(Recorded data)

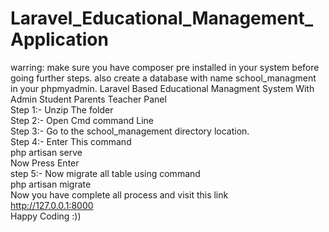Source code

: # Laravel_Educational_Management_Application
warring: make sure you have composer pre installed in your system before going further steps.
also create a database with name school_managment in your phpmyadmin.
Laravel Based Educational Managment System With Admin Student Parents Teacher Panel
<br>
Step 1:- Unzip The folder<br>
Step 2:- Open Cmd command Line <br>
Step 3:- Go to the school_management directory location.<br>
Step 4:- Enter This command <br>
                   php artisan serve<br>
        Now Press Enter<br>
step 5:- Now migrate all table using command<br>
                 php artisan migrate<br>
Now you have complete all process and visit this link<br>
                http://127.0.0.1:8000<br>
 Happy Coding :))
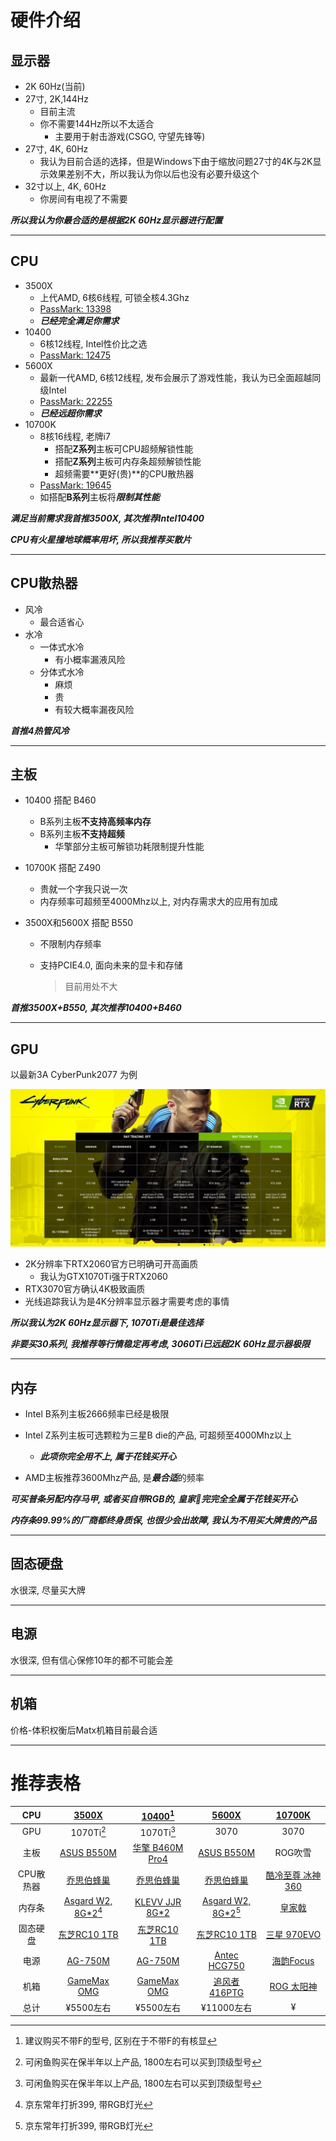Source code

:# 硬件介绍

## 显示器

- 2K 60Hz(当前)
- 27寸, 2K,144Hz
  - 目前主流
  - 你不需要144Hz所以不太适合
    - 主要用于射击游戏(CSGO, 守望先锋等)
- 27寸, 4K, 60Hz
  - 我认为目前合适的选择，但是Windows下由于缩放问题27寸的4K与2K显示效果差别不大，所以我认为你以后也没有必要升级这个
- 32寸以上, 4K, 60Hz
  - 你房间有电视了不需要

***所以我认为你最合适的是根据2K 60Hz显示器进行配置***

---

## CPU 

- 3500X
  - 上代AMD, 6核6线程, 可锁全核4.3Ghz
  - [PassMark: 13398](https://www.cpubenchmark.net/cpu.php?cpu=AMD+Ryzen+5+3500X&id=3592)
  - ***已经完全满足你需求***
- 10400
  - 6核12线程, Intel性价比之选
  - [PassMark: 12475](https://www.cpubenchmark.net/cpu.php?cpu=Intel+Core+i5-10400+%40+2.90GHz&id=3737)
- 5600X
  - 最新一代AMD, 6核12线程, 发布会展示了游戏性能，我认为已全面超越同级Intel
  - [PassMark: 22255](https://www.cpubenchmark.net/cpu.php?cpu=AMD+Ryzen+5+5600X&id=3859)
  - ***已经远超你需求***
- 10700K
  - 8核16线程, 老牌i7
    - 搭配**Z系列**主板可CPU超频解锁性能
    - 搭配**Z系列**主板可内存条超频解锁性能
    - 超频需要**更好(贵)**的CPU散热器
  - [PassMark: 19645](https://www.cpubenchmark.net/cpu.php?cpu=Intel+Core+i7-10700K+%40+3.80GHz&id=3733)
  - 如搭配**B系列**主板将***限制其性能***

***满足当前需求我首推3500X, 其次推荐Intel10400***

***CPU有火星撞地球概率用坏, 所以我推荐买散片***

---

## CPU散热器
  - 风冷
    - 最合适省心
  - 水冷
    - 一体式水冷
      - 有小概率漏液风险
    - 分体式水冷
      - 麻烦
      - 贵
      - 有较大概率漏夜风险

***首推4热管风冷***

---

## 主板

- 10400 搭配 B460

  - B系列主板**不支持高频率内存**
  - B系列主板**不支持超频**
    - 华擎部分主板可解锁功耗限制提升性能

- 10700K 搭配 Z490

  - 贵就一个字我只说一次
  - 内存频率可超频至4000Mhz以上, 对内存需求大的应用有加成

- 3500X和5600X 搭配 B550

  - 不限制内存频率

  - 支持PCIE4.0, 面向未来的显卡和存储

    > 目前用处不大

***首推3500X+B550, 其次推荐10400+B460***

---

## GPU

以最新3A CyberPunk2077 为例

![img](Even_20201218.assets/PT3BHpvcdKZTKbFMPjvW9n.jpg)

- 2K分辨率下RTX2060官方已明确可开高画质
  - 我认为GTX1070Ti强于RTX2060
- RTX3070官方确认4K极致画质
- 光线追踪我认为是4K分辨率显示器才需要考虑的事情

***所以我认为2K 60Hz显示器下, 1070Ti是最佳选择***

***非要买30系列, 我推荐等行情稳定再考虑, 3060Ti已远超2K 60Hz显示器极限***

---

## 内存

- Intel B系列主板2666频率已经是极限
- Intel Z系列主板可选颗粒为三星B die的产品, 可超频至4000Mhz以上
  - ***此项你完全用不上, 属于花钱买开心***

- AMD主板推荐3600Mhz产品, 是***最合适***的频率

***可买普条另配内存马甲, 或者买自带RGB的, 皇家🐔完完全全属于花钱买开心***

***内存条99.99%的厂商都终身质保, 也很少会出故障, 我认为不用买大牌贵的产品***

---

## 固态硬盘

水很深, 尽量买大牌

---

## 电源

水很深, 但有信心保修10年的都不可能会差

---

## 机箱

价格-体积权衡后Matx机箱目前最合适

---

# 推荐表格



|    CPU    | [3500X](https://item.taobao.com/item.htm?spm=a230r.1.14.8.62ab404ekgi53R&id=605447053626&ns=1&abbucket=1#detail) |      [10400](https://item.jd.com/100012587438.html)[^3]      | [5600X](https://detail.tmall.com/item.htm?id=622128960368&spm=a1z0k.7385961.1997985097.d4918997.71b4260bY9cYJn&_u=t2dmg8j26111&skuId=4496934249977) | [10700K](https://item.taobao.com/item.htm?spm=a230r.1.14.31.39e56aecDW5GSf&id=624106081792&ns=1&abbucket=1#detail) |
| :-------: | :----------------------------------------------------------: | :----------------------------------------------------------: | :----------------------------------------------------------: | :----------------------------------------------------------: |
|    GPU    |                          1070Ti[^1]                          |                          1070Ti[^1]                          |                             3070                             |                             3070                             |
|   主板    |     [ASUS B550M](https://item.jd.com/100013699280.html)      | [华擎 B460M Pro4](https://detail.tmall.com/item.htm?spm=a230r.1.14.17.1cb36d1bF88F1c&id=619410954667&ns=1&abbucket=1) |     [ASUS B550M](https://item.jd.com/100013699280.html)      |                           ROG吹雪                            |
| CPU散热器 |        [乔思伯蜂巢](https://item.jd.com/4400825.html)        |        [乔思伯蜂巢](https://item.jd.com/4400825.html)        |        [乔思伯蜂巢](https://item.jd.com/4400825.html)        |  [酷冷至尊 冰神360](https://item.jd.com/100011674030.html)   |
|  内存条   | [Asgard W2, 8G*2](https://item.jd.com/100004542166.html)[^2] | [KLEVV JJR 8G*2](https://detail.tmall.com/item.htm?spm=a230r.1.14.17.5a404cd7iZMAFD&id=602760548732&ns=1&abbucket=1&sku_properties=1627207:10738663065) | [Asgard W2, 8G*2](https://item.jd.com/100004542166.html)[^2] |       [皇家戟](https://item.jd.com/100001749045.html)        |
| 固态硬盘  |    [东芝RC10 1TB](https://item.jd.com/100012956294.html)     |    [东芝RC10 1TB](https://item.jd.com/100012956294.html)     |    [东芝RC10 1TB](https://item.jd.com/100012956294.html)     |  [三星 970EVO](https://item.jd.com/7234468.html#crumb-wrap)  |
|   电源    |         [AG-750M](https://item.jd.com/8670980.html)          |         [AG-750M](https://item.jd.com/8670980.html)          |       [Antec HCG750](https://item.jd.com/6828141.html)       |      [海韵Focus](https://item.jd.com/100007186412.html)      |
|   机箱    |     [GameMax OMG](https://item.jd.com/100012587438.html)     |     [GameMax OMG](https://item.jd.com/100012587438.html)     |     [追风者416PTG](https://item.jd.com/69618937655.html)     |     [ROG 太阳神](https://item.jd.com/100004887526.html)      |
|   总计    |                          ¥5500左右                           |                          ¥5500左右                           |                          ¥11000左右                          |                              ¥                               |

[^1]: 可闲鱼购买在保半年以上产品, 1800左右可以买到顶级型号

[^2]: 京东常年打折399, 带RGB灯光

[^3]: 建议购买不带F的型号, 区别在于不带F的有核显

* What you will do:
Using the data above, return every line that contains the string "PassMark".

* Response to the exercise:
  - [PassMark: 13398](https://www.cpubenchmark.net/cpu.php?cpu=AMD+Ryzen+5+3500X&id=3592)
  - [PassMark: 12475](https://www.cpubenchmark.net/cpu.php?cpu=Intel+Core+i5-10400+%40+2.90GHz&id=3737)
  - [PassMark: 22255](https://www.cpubenchmark.net/cpu.php?cpu=AMD+Ryzen+5+5600X&id=3859)
  - [PassMark: 19645](https://www.cpubenchmark.net/cpu.php?cpu=Intel+Core+i7-10700K+%40+3.80GHz&id=3733)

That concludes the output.